PROBLEM DETAILS:
Lines to return, exactly: from the line with "The mastery of" to the line with "Human beings need oxygen" in the entries below, both included.

EXTRACTED ENTRIES:
Content starts

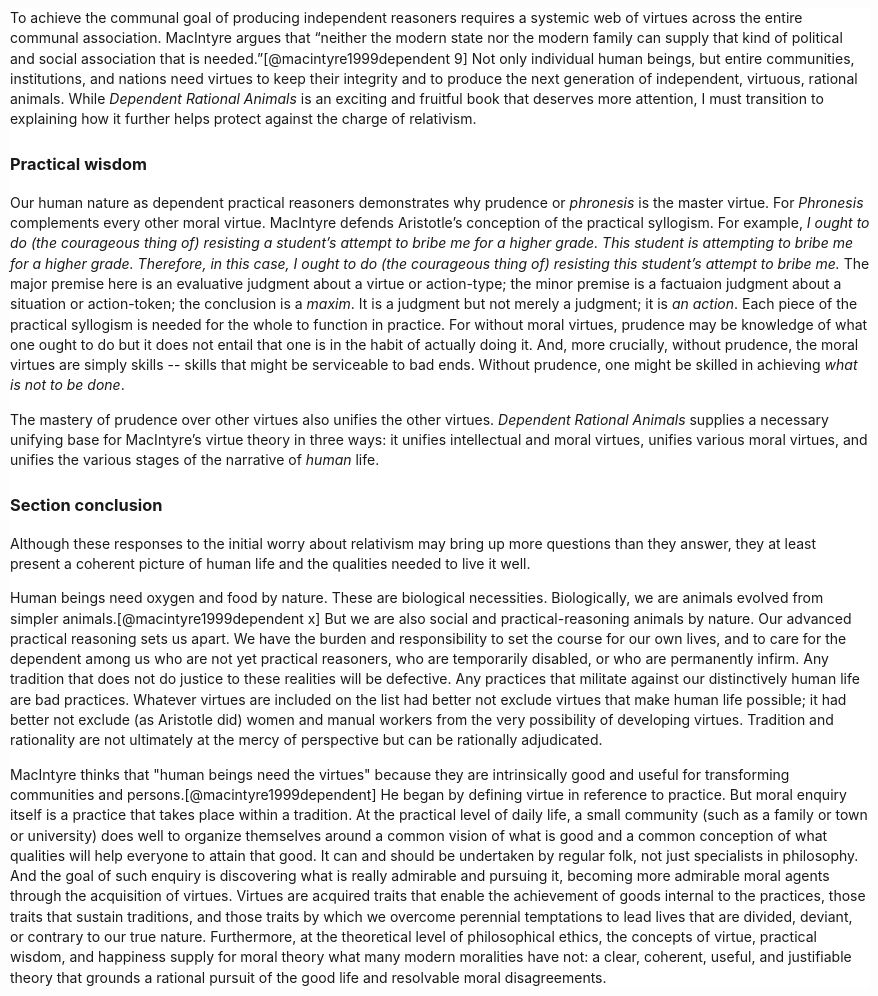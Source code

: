 To achieve the communal goal of producing independent reasoners requires a systemic web of virtues across the entire communal association. MacIntyre argues that “neither the modern state nor the modern family can supply that kind of political and social association that is needed.”[@macintyre1999dependent 9] Not only individual human beings, but entire communities, institutions, and nations need virtues to keep their integrity and to produce the next generation of independent, virtuous, rational animals. While *Dependent Rational Animals* is an exciting and fruitful book that deserves more attention, I must transition to explaining how it further helps protect against the charge of relativism. 

### Practical wisdom ###

Our human nature as dependent practical reasoners demonstrates why prudence or *phronesis* is the master virtue. For *Phronesis* complements every other moral virtue. MacIntyre defends Aristotle’s conception of the practical syllogism. For example, *I ought to do (the courageous thing of) resisting a student’s attempt to bribe me for a higher grade. This student is attempting to bribe me for a higher grade. Therefore, in this case, I ought to do (the courageous thing of) resisting this student’s attempt to bribe me.* The major premise here is an evaluative judgment about a virtue or action-type; the minor premise is a factuaion judgment about a situation or action-token; the conclusion is a *maxim*. It is a judgment but not merely a judgment; it is  *an action*. Each piece of the practical syllogism is needed for the whole to function in practice. For without moral virtues, prudence may be knowledge of what one ought to do but it does not entail that one is in the habit of actually doing it. And, more crucially, without prudence, the moral virtues are simply skills -- skills that might be serviceable to bad ends. Without prudence, one might be skilled in achieving *what is not to be done*.

The mastery of prudence over other virtues also unifies the other virtues. *Dependent Rational Animals* supplies a necessary unifying base for MacIntyre’s virtue theory in three ways: it unifies intellectual and moral virtues, unifies various moral virtues, and unifies the various stages of the narrative of *human* life. 

### Section conclusion

Although these responses to the initial worry about relativism may bring up more questions than they answer, they at least present a coherent picture of human life and the qualities needed to live it well. 

Human beings need oxygen and food by nature. These are biological necessities. Biologically, we are animals evolved from simpler animals.[@macintyre1999dependent x] But we are also social and practical-reasoning animals by nature. Our advanced practical reasoning sets us apart. We have the burden and responsibility to set the course for our own lives, and to care for the dependent among us who are not yet practical reasoners, who are temporarily disabled, or who are permanently infirm.  Any tradition that does not do justice to these realities will be defective. Any practices that militate against our distinctively human life are bad practices. Whatever virtues are included on the list had better not exclude virtues that make human life possible; it had better not exclude (as Aristotle did) women and manual workers from the very possibility of developing virtues. Tradition and rationality are not ultimately at the mercy of perspective but can be rationally adjudicated. 

MacIntyre thinks that "human beings need the virtues" because they are intrinsically good and useful for transforming communities and persons.[@macintyre1999dependent] He began by defining virtue in reference to practice. But moral enquiry itself is a practice that takes place within a tradition. At the practical level of daily life, a small community (such as a family or town or university) does well to organize themselves around a common vision of what is good and a common conception of what qualities will help everyone to attain that good. It can and should be undertaken by regular folk, not just specialists in philosophy. And the goal of such enquiry is discovering what is really admirable and pursuing it, becoming more admirable moral agents through the acquisition of virtues. Virtues are acquired traits that enable the achievement of goods internal to the practices, those traits that sustain traditions, and those traits by which we overcome perennial temptations to lead lives that are divided, deviant, or contrary to our true nature.  Furthermore, at the theoretical level of philosophical ethics, the concepts of virtue, practical wisdom, and happiness supply for moral theory what many modern moralities have not: a clear, coherent, useful, and justifiable theory that grounds a rational pursuit of the good life and resolvable moral disagreements. 


[^1]: MacIntyre's ethical theory is best presented in the “*After Virtue* Project”, which consists of four books: *After Virtue* (1984), *Whose Justice? Which Rationality?* (1988); *Three Rival Versions of Moral Enquiry* (1990); and *Dependent Rational Animals* (1999). 
[^2]: Though he is classified as a "virtue ethicist", MacIntyre rejects the label insofar as it does not necessitate a real restoration of the Aristotelian tradition of virtue. Nevertheless, he has contributed to virtue ethics, as well as a surprising number of other fields: the history of philosophy, political science, epistemology, the philosophy of education, sociology, and more. 
[^3]: MacIntyre's philosophical methodology is exemplified in how he defines ‘virtue’. He begins with Homeric virtues (roughly, the performance of one’s social role) and works through the implicit or explicit definitions of virtue in Plato, Aristotle, the Greek tragic poets, the New Testament, Aquinas, Jane Austen, and Benjamin Franklin. While respecting the different definitions and examples, he creatively abstracts an account that unifies them all. His definition is historical but not restricted to history; it aims to be universal but does not pretend to be purely abstract. His concept of virtue is, rather, *traditional*. Furthermore, as we shall see, MacIntyre's view of 'tradition' is not conservative but progressive, not oriented toward the past but the future. 
[^4]: *Phronesis* or practical wisdom, for example, enables agents to make good decisions that result in human flourishing but having *phronesis* *just is part of what it means* to flourish qua human. 
[^5]: Secondary education has other (perhaps de facto) purposes, like to socialize young people in a community of peers and authorities, and to afford them opportunities for recreation, art, clubs, to give parents a break, and so on. For the sake of simplicity, I shall focus on what seems to me the primary goal of education, which is education (in knowledge) and training (in skills) needed for becoming a legal adult. 
[^6]: To illustrate the temptation goods of effectiveness might pose, we need only think about political activity. Some (I suppose) become politicians *in order to bring about* the survival, security, and prosperity of the *polis*; others engage in order merely to satisfy their own ambition or achieve fame. Often we see American politicians running for office only one apparent aim: book sales.  
[^9]: There have been ethical philosophers who endorse this kind of reductive virtue: Lutz mentions Edmund Pincoff.[@pincoffs1971quandary]  But the commonsense definition of "virtue" includes *goodness*. A virtue is, within our tradition, a quality *admirable for its own sake* or else a quality that enables its bearer to *achieve admirable goals*.  MacIntyre has not yet said enough capture this definition. 
[^10]: Modernity has political, scientific, religious, and philosophical aspects; it is indeed *encyclopedic*. The intellectual tradition of modernity arises alongside the rise of the modern state. We do well to remember that almost all the luminaries of Enlightenment philosophy also wrote on politics: Mill’s ethical writings are almost always written with an eye to reforming civil law; Kant wrote the three *Critiques* but also the *Perpetual Peace*; John Locke wrote about perception and understanding but also treatises on government. 
[^8]: His 1977 essay on epistemological crises was his own version of Kuhn's *Structure of Scientific Revolutions* -- we might call this essay MacIntyre's "Structure of Ethical Revolutions".[@macintyre1977epistemological] 
[^14]:  *Whose Justice? Which Rationality?* and *Three Rival Versions of Moral Enquiry* treat rationality as the ground of ethical reasoning, while *After Virtue* and *Dependent Rational Animals* treat ethical reasoning as practical reasoning. 
[^15]: Yet in addition to the real philosophical difficulty of the matter, the prejudices and misconceptions surrounding teleology are so thick one would need several chapters to dig through the muck and mire. I think an adequate response can, ultimately, be made. 
[^7]: On the correspondance theory of truth, Marian David says: "The main positive argument given by advocates of the correspondence theory of truth is its obviousness. Descartes: 'I have never had any doubts about truth, because it seems a notion so transcendentally clear that nobody can be ignorant of it...the word "truth", in the strict sense, denotes the conformity of thought with its object' (1639, AT II 597). Even philosophers whose overall views may well lead one to expect otherwise tend to agree. Kant: 'The nominal definition of truth, that it is the agreement of [a cognition] with its object, is assumed as granted' (1787, B82). William James: 'Truth, as any dictionary will tell you, is a property of certain of our ideas. It means their "agreement", as falsity means their disagreement, with "reality"'' (1907, p. 96). Indeed, The Oxford English Dictionary tells us: "Truth, n. Conformity with fact; agreement with reality'".
[^18]: The third semantic sense of 'truth' would, naturally, be the accurate relation between the content of one's assertions and the beings about which one is making assertions. Semantic "truth" would be veridical statements about the metaphysical truth.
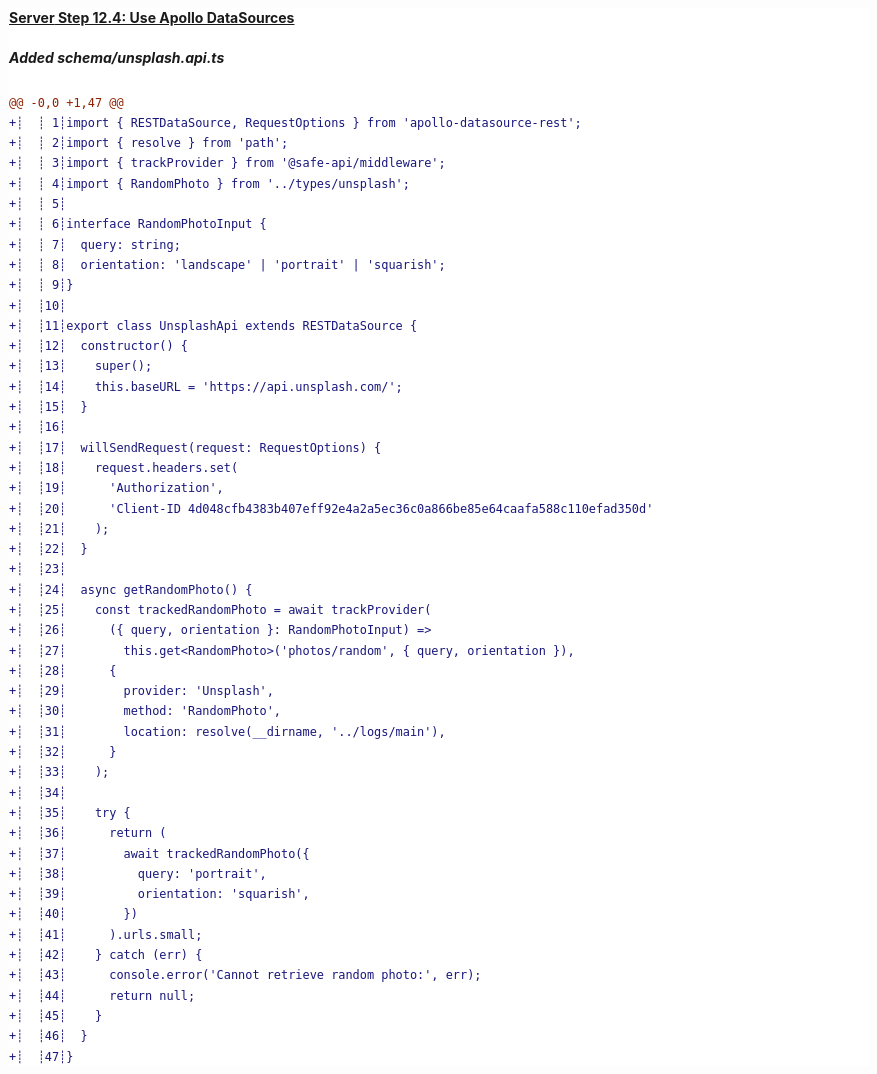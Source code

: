 [{]: <helper> (diffStep "12.4" files="schema/unsplash.api.ts" module="server")

#### [__Server__ Step 12.4: Use Apollo DataSources](https://github.com/Urigo/WhatsApp-Clone-Server/commit/6f89bc0aac249ab63694c41652bfe3fe74a80e74)

##### Added schema&#x2F;unsplash.api.ts
```diff
@@ -0,0 +1,47 @@
+┊  ┊ 1┊import { RESTDataSource, RequestOptions } from 'apollo-datasource-rest';
+┊  ┊ 2┊import { resolve } from 'path';
+┊  ┊ 3┊import { trackProvider } from '@safe-api/middleware';
+┊  ┊ 4┊import { RandomPhoto } from '../types/unsplash';
+┊  ┊ 5┊
+┊  ┊ 6┊interface RandomPhotoInput {
+┊  ┊ 7┊  query: string;
+┊  ┊ 8┊  orientation: 'landscape' | 'portrait' | 'squarish';
+┊  ┊ 9┊}
+┊  ┊10┊
+┊  ┊11┊export class UnsplashApi extends RESTDataSource {
+┊  ┊12┊  constructor() {
+┊  ┊13┊    super();
+┊  ┊14┊    this.baseURL = 'https://api.unsplash.com/';
+┊  ┊15┊  }
+┊  ┊16┊
+┊  ┊17┊  willSendRequest(request: RequestOptions) {
+┊  ┊18┊    request.headers.set(
+┊  ┊19┊      'Authorization',
+┊  ┊20┊      'Client-ID 4d048cfb4383b407eff92e4a2a5ec36c0a866be85e64caafa588c110efad350d'
+┊  ┊21┊    );
+┊  ┊22┊  }
+┊  ┊23┊
+┊  ┊24┊  async getRandomPhoto() {
+┊  ┊25┊    const trackedRandomPhoto = await trackProvider(
+┊  ┊26┊      ({ query, orientation }: RandomPhotoInput) =>
+┊  ┊27┊        this.get<RandomPhoto>('photos/random', { query, orientation }),
+┊  ┊28┊      {
+┊  ┊29┊        provider: 'Unsplash',
+┊  ┊30┊        method: 'RandomPhoto',
+┊  ┊31┊        location: resolve(__dirname, '../logs/main'),
+┊  ┊32┊      }
+┊  ┊33┊    );
+┊  ┊34┊
+┊  ┊35┊    try {
+┊  ┊36┊      return (
+┊  ┊37┊        await trackedRandomPhoto({
+┊  ┊38┊          query: 'portrait',
+┊  ┊39┊          orientation: 'squarish',
+┊  ┊40┊        })
+┊  ┊41┊      ).urls.small;
+┊  ┊42┊    } catch (err) {
+┊  ┊43┊      console.error('Cannot retrieve random photo:', err);
+┊  ┊44┊      return null;
+┊  ┊45┊    }
+┊  ┊46┊  }
+┊  ┊47┊}
```


[//]: # (head-end)
[{]: <helper> (diffStep "12.1" files="schema/resolvers.ts" module="server")
[}]: #
[{]: <helper> (diffStep "12.1" files="db.ts" module="server")
[}]: #
[{]: <helper> (diffStep "12.2" files="schema/resolvers.ts" module="server")
[}]: #
[{]: <helper> (diffStep "12.3" files=".gitignore, codegen.yml" module="server")
[}]: #
[}]: #
[{]: <helper> (diffStep "12.4" files="index.ts" module="server")
[}]: #
[{]: <helper> (diffStep "12.4" files="context.ts" module="server")
[}]: #
[{]: <helper> (diffStep "12.4" files="schema/resolvers.ts" module="server")
[}]: #
[//]: # (foot-start)
[{]: <helper> (navStep)
[}]: #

Content ends

RESPONSE:
The mastery of prudence over other virtues also unifies the other virtues. *Dependent Rational Animals* supplies a necessary unifying base for MacIntyre’s virtue theory in three ways: it unifies intellectual and moral virtues, unifies various moral virtues, and unifies the various stages of the narrative of *human* life. 

### Section conclusion

Although these responses to the initial worry about relativism may bring up more questions than they answer, they at least present a coherent picture of human life and the qualities needed to live it well. 

Human beings need oxygen and food by nature. These are biological necessities. Biologically, we are animals evolved from simpler animals.[@macintyre1999dependent x] But we are also social and practical-reasoning animals by nature. Our advanced practical reasoning sets us apart. We have the burden and responsibility to set the course for our own lives, and to care for the dependent among us who are not yet practical reasoners, who are temporarily disabled, or who are permanently infirm.  Any tradition that does not do justice to these realities will be defective. Any practices that militate against our distinctively human life are bad practices. Whatever virtues are included on the list had better not exclude virtues that make human life possible; it had better not exclude (as Aristotle did) women and manual workers from the very possibility of developing virtues. Tradition and rationality are not ultimately at the mercy of perspective but can be rationally adjudicated. 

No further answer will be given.